## WORK TASK:
Can you print the data exactly and leave out each image?

## LISTED RECORDS:
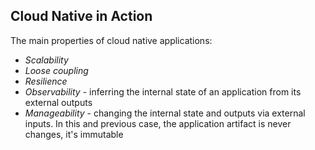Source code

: ## Cloud Native in Action

The main properties of cloud native applications:

- *Scalability*
- *Loose coupling*
- *Resilience*
- *Observability* - inferring the internal state of an application from its external outputs
- *Manageability* - changing the internal state and outputs via external inputs. In this and previous case, the application artifact is never changes, it's immutable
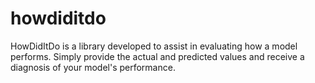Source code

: # howdiditdo

HowDidItDo is a library developed to assist in evaluating how a model performs.  Simply provide the actual and predicted values and receive a diagnosis of your model's performance.

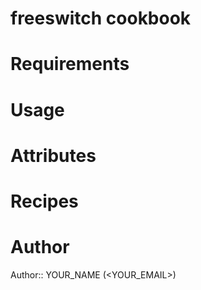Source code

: # freeswitch cookbook

# Requirements

# Usage

# Attributes

# Recipes

# Author

Author:: YOUR_NAME (<YOUR_EMAIL>)
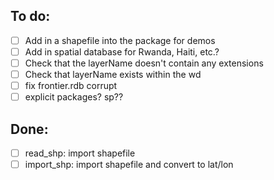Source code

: ## To do:
- [ ] Add in a shapefile into the package for demos
- [ ] Add in spatial database for Rwanda, Haiti, etc.?
- [ ] Check that the layerName doesn't contain any extensions
- [ ] Check that layerName exists within the wd
- [ ] fix frontier.rdb corrupt
- [ ] explicit packages? sp??

## Done:
- [ ] read_shp: import shapefile
- [ ] import_shp: import shapefile and convert to lat/lon
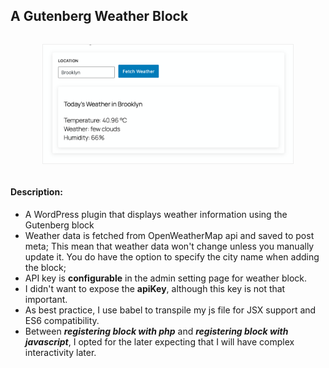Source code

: ## A Gutenberg Weather Block
<div style="text-align:center; padding:1em;">
<img src="./screenshot.png" style="border:1px solid #eee; max-width:400px">
</div>

#### Description:
* A WordPress plugin that displays weather information using the Gutenberg block
* Weather data is fetched from OpenWeatherMap api and saved to post meta; This mean that weather data won't change unless you manually update it. You do have the option to specify the city name when adding the block;
* API key is **configurable** in the admin setting page for weather block.
* I didn't want to expose the **apiKey**, although this key is not that important.
* As best practice, I use babel to transpile my js file for JSX support and ES6 compatibility.
* Between ***registering block with php*** and ***registering block with javascript***, I opted for the later expecting that I will have complex interactivity later.

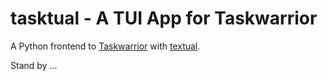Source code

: # tasktual - A TUI App for Taskwarrior
A Python frontend to [Taskwarrior](https://taskwarrior.org) with [textual](https://github.com/textualize/textual/).

Stand by ...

## WRITTEN ANSWER:
Source code

: ## Cloud Native in Action

The main properties of cloud native applications:

- *Scalability*
- *Loose coupling*
- *Resilience*
- *Observability* - inferring the internal state of an application from its external outputs
- *Manageability* - changing the internal state and outputs via external inputs. In this and previous case, the application artifact is never changes, it's immutable
Source code

: # howdiditdo

HowDidItDo is a library developed to assist in evaluating how a model performs.  Simply provide the actual and predicted values and receive a diagnosis of your model's performance.

Source code

: # freeswitch cookbook

# Requirements

# Usage

# Attributes

# Recipes

# Author

Author:: YOUR_NAME (<YOUR_EMAIL>)
Source code

: ## To do:
- [ ] Add in a shapefile into the package for demos
- [ ] Add in spatial database for Rwanda, Haiti, etc.?
- [ ] Check that the layerName doesn't contain any extensions
- [ ] Check that layerName exists within the wd
- [ ] fix frontier.rdb corrupt
- [ ] explicit packages? sp??

## Done:
- [ ] read_shp: import shapefile
- [ ] import_shp: import shapefile and convert to lat/lon
Source code

: ## A Gutenberg Weather Block
<div style="text-align:center; padding:1em;">
<img src="./screenshot.png" style="border:1px solid #eee; max-width:400px">
</div>

#### Description:
* A WordPress plugin that displays weather information using the Gutenberg block
* Weather data is fetched from OpenWeatherMap api and saved to post meta; This mean that weather data won't change unless you manually update it. You do have the option to specify the city name when adding the block;
* API key is **configurable** in the admin setting page for weather block.
* I didn't want to expose the **apiKey**, although this key is not that important.
* As best practice, I use babel to transpile my js file for JSX support and ES6 compatibility.
* Between ***registering block with php*** and ***registering block with javascript***, I opted for the later expecting that I will have complex interactivity later.

Source code

: # tasktual - A TUI App for Taskwarrior
A Python frontend to [Taskwarrior](https://taskwarrior.org) with [textual](https://github.com/textualize/textual/).

Stand by ...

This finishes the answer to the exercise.